> _Try it_
Using the records below, filter out every line that lacks "pattern" and copy the rest.

────────────────

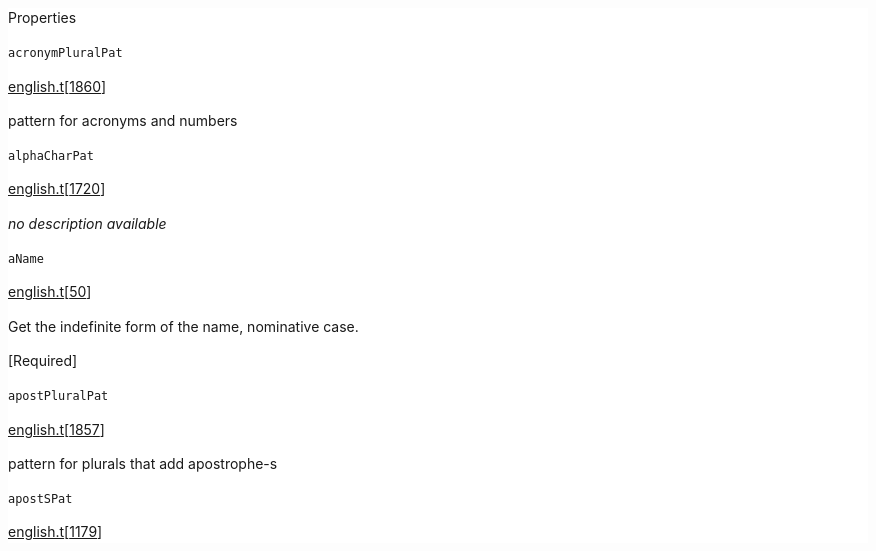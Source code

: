 <span id="_Properties_"></span>

<div class="mjhd">

<span class="hdln">Properties</span>  

</div>

<span id="acronymPluralPat"></span>

`acronymPluralPat`

[english.t](../file/english.t.html)\[[1860](../source/english.t.html#1860)\]

<div class="desc">

pattern for acronyms and numbers

</div>

<span id="alphaCharPat"></span>

`alphaCharPat`

[english.t](../file/english.t.html)\[[1720](../source/english.t.html#1720)\]

<div class="desc">

*no description available*

</div>

<span id="aName"></span>

`aName`

[english.t](../file/english.t.html)\[[50](../source/english.t.html#50)\]

<div class="desc">

Get the indefinite form of the name, nominative case.

\[Required\]

</div>

<span id="apostPluralPat"></span>

`apostPluralPat`

[english.t](../file/english.t.html)\[[1857](../source/english.t.html#1857)\]

<div class="desc">

pattern for plurals that add apostrophe-s

</div>

<span id="apostSPat"></span>

`apostSPat`

[english.t](../file/english.t.html)\[[1179](../source/english.t.html#1179)\]

<div class="desc">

────────────────

> _Result for this task_
pattern for acronyms and numbers
pattern for plurals that add apostrophe-s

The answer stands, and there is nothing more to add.